Publications

Abstract : A series of Co(II), Ni(II) and Cu(II) derivatives of a variety of porphyrins with tolyl (H2TxTP) and naphthyl (H2NxTP) moieties as meso-substituents are synthesised and characterised. {H2TxTP} has the tolyl functions bonded to meso-carbons at the o-, m- or p-positions of the tolyl moieties while {H2NxTP} has naphthyl groups bonded through their α- or β-positions. Their octabromo derivatives (MTxOBP and MNxOBP) were also synthesised by electrophilic substitution at the β-pyrrole positions. Optical spectra showed that the Q bands remain almost unaltered for both tolyl and naphthyl derivatives of the nonbrominated porphyrins while the B bands of their naphthyl derivatives are seen to be more red-shifted than their tolyl analogues. Even though a similar trend based on the meso-substituents is observed among all {MTxOBP} and {MNxOBP} derivatives, a substantial red-shift is seen for all the bromoderivatives compared to their nonbrominated species {MTxTP} and MNxTP. The energy difference Δ ν ¯ associated with this red-shift of the Soret band is seen to be in the range 1700–2050 cm−1 for Co(II) and Ni(II) derivatives, the naphthyl derivatives always having higher values.
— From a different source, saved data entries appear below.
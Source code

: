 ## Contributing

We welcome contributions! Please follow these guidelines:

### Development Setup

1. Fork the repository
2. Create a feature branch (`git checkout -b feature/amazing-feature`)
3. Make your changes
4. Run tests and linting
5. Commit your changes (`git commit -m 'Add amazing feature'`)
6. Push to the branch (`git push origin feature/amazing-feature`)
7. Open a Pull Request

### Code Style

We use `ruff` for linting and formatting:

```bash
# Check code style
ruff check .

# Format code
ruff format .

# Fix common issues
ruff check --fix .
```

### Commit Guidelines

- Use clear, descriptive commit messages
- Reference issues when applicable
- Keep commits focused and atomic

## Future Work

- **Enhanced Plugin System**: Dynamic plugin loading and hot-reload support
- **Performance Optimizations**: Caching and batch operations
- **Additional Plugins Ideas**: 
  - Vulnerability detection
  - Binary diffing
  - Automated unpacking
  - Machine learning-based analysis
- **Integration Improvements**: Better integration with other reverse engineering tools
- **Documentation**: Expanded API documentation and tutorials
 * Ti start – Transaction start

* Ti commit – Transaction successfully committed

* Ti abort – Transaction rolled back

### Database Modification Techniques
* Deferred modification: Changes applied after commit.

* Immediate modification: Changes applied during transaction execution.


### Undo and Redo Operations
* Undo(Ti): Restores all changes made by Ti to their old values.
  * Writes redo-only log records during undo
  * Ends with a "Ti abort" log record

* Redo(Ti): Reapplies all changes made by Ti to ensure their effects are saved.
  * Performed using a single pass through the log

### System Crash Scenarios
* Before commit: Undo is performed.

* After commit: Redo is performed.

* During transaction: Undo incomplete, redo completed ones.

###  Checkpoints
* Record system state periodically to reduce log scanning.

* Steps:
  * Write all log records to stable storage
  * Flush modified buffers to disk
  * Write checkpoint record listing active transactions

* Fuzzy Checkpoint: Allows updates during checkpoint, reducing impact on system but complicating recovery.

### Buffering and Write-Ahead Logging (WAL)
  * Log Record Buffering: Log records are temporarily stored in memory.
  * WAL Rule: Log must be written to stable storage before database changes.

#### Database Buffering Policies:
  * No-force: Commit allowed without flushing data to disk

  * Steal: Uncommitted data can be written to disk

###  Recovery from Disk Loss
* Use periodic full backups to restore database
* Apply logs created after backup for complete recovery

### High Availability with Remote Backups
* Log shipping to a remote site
Energy level reordering due to electron-withdrawing Br-substituents, distortion bringing about nonplanarity in the π-framework resulting in HOMO–LUMO level changes and the mesomeric effect due to meso-aryl moieties can be considered to be the reasons for the observed spectral changes. The {EPR} spectra of the Cu(II) derivatives of bromoporphyrins have lower A ∥ Cu and A ⊥ Cu hyperfine values compared to their nonbrominated analogues, indicating enhanced delocalisation of electron spin to the octabromoporphyrinato moiety. An enhanced Cu–N σ-covalency is seen in the Cu(II)–bromoporphyrins, as evident from their lower α2 values.